Put an iPad in front of a child — even a fairly young child — and witness an instant connection. 

Children are growing up in a world in which screens are almost always available. But what is the impact? Is screen time filling time children should instead be engaged in the essential task of hands-on play and exploration? Or by giving kids technology, are we giving them an edge as they navigate a digital world?

A red and blue football tucked in his arm, nine-year-old Chris Ridley maneuvers to stay one step ahead of his buddies on a Cambridge playground. He is playing a game that is both simple and fun.

"They're just trying to tackle us and get the ball," Ridley said.

But old-fashioned child's play faces a new — and constant — competition. Listen to what Ridley likes to do best:

"I like to do video games 50 percent and outside 50 percent," he said.

And for Ridley's generation video games are as close as the nearest smart phone, as Yong Li, at the playground to pick up his two young daughters from day camp, knows all too well. For him, managing 'screen time' is part of parenting.

"I try to cut it down to a range I'm comfortable with, but it's hard to do — they just want to grab it anytime they can," he said.

No surprise, kids are spending more time than ever in front of screens. A Kaiser Family Foundation survey from 2010 found that the average amount of time 8 to 18 year olds spend looking at a screen — just for entertainment — is more than seven and a half hours a day.

So what is the impact of all that screen time? No one really knows. Most of the studies on kids and screens were done with television long before the launch of the first iPhone.

"We are conducting a vast, uncontrolled experiment by dumping all this technology on us, said Dr. Michael Rich, founder of the Center for Media and Child Health at Children’s Hospital in Boston.

Immediate access to information — as in "Google that," he says — is leading to a generation quick with an answer but slow to develop critical thinking. And then, there's the issue of eye contact. He sees patients constantly looking at screens, not looking at people.

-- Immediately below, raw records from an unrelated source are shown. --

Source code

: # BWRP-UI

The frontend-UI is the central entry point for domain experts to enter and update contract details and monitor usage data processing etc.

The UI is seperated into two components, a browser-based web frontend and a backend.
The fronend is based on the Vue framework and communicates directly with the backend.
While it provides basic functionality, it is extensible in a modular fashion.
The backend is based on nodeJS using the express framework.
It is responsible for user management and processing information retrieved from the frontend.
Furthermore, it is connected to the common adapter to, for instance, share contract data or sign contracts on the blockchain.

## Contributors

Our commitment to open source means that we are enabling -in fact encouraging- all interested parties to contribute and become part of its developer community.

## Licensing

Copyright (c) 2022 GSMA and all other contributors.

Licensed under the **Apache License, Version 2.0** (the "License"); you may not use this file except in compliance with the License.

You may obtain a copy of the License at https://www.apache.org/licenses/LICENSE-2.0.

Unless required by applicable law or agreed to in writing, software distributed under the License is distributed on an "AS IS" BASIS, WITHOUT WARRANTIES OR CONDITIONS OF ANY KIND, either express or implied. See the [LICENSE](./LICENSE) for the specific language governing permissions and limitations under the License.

"I've seen a change in kids," he said.

And for younger children, he says there's a cost for handing over the iPad when Mom or Dad needs a break.

"That's become the default activity for both child and parent," he said. "And we discount or ignore the implication of spending that much time simply absorbing whatever's there. So, you're not giving parents a break, there are those days when you just want to put the kid in front of an iPad or TV. There are days when you don't want to make dinner, too, but you still do it, right?"

In reality, parents do sometimes take the easy way out – calling for takeout instead of making dinner. But food for thought: Just like takeout, the quality of screen time varies. Rich and others say what may be most important is not how much time your kids spend on screens, but what they are doing.

For instance your kid could take aim at those little pigs in from the Angry Birds app, or they could be learning the fundamentals of computer programming. Sprawled on a carpet inside the Child Development Lab at Tufts University a pair of lively 6-year-old boys are each manipulating an iPad.

They are using a program called Scratch Junior that teaches them the basics of computer programming. Marina Umaschi Bers, a child development professor at Tufts, developed the program.

"We believe that it's really important for them to be able to create things with technology and not just consume," Bers said. "And they learn to be creators. In today's world, you really need to understand programming, because that's how technology works."

But here's the catch: Getting kids engaged in this kind of creative screen time takes time.

"They require an adult that at the beginning sits with a child and starts coaching," she said. "Once they learn it, they learn it and they know how to do it."

You're listening to the sound of bananas — attached to a laptop – working like a musical keyboard. It's just one of the many creations to come out of MIT Media Lab's Lifelong Kindergarten Group. As its name suggests, this is a place with serious kid appeal. Whimsical mobiles hang from double-height ceilings and a low wall of Lego bins serves as a room divider. Natalie Rusk, a Ph.D. in child development, is among the researchers here developing technology designed to inspire kids to be both creative — and here's something that may just as important — social.

"The research bears this out — it's not just whether they're using technology but: Is it a social process?" she said. "Are there other people with them or when they're older are there people online that they're relating to rather than being alone?"

Rusk believes technology is an important learning tool. She worries when it replaces something equally essential: outdoor activity. Her hope is that research, like the kind happening in this lab, will allow children to explore both technology and the larger world simultaneously.

"As things get more mobile I think we’ll have less screen time and have more devices that we wear, and, again, hopefully build ourselves," Rusk said.

Whatever form it takes, child development experts say we're at a crossroads. Technology is now child's play. They say kids will figure out the game. The question: Will it be one that leads to passive play or creative thinking?

And will parents remember a piece of advice as relevant in the age of the iPhone as it was before there were phones: "Go play outside."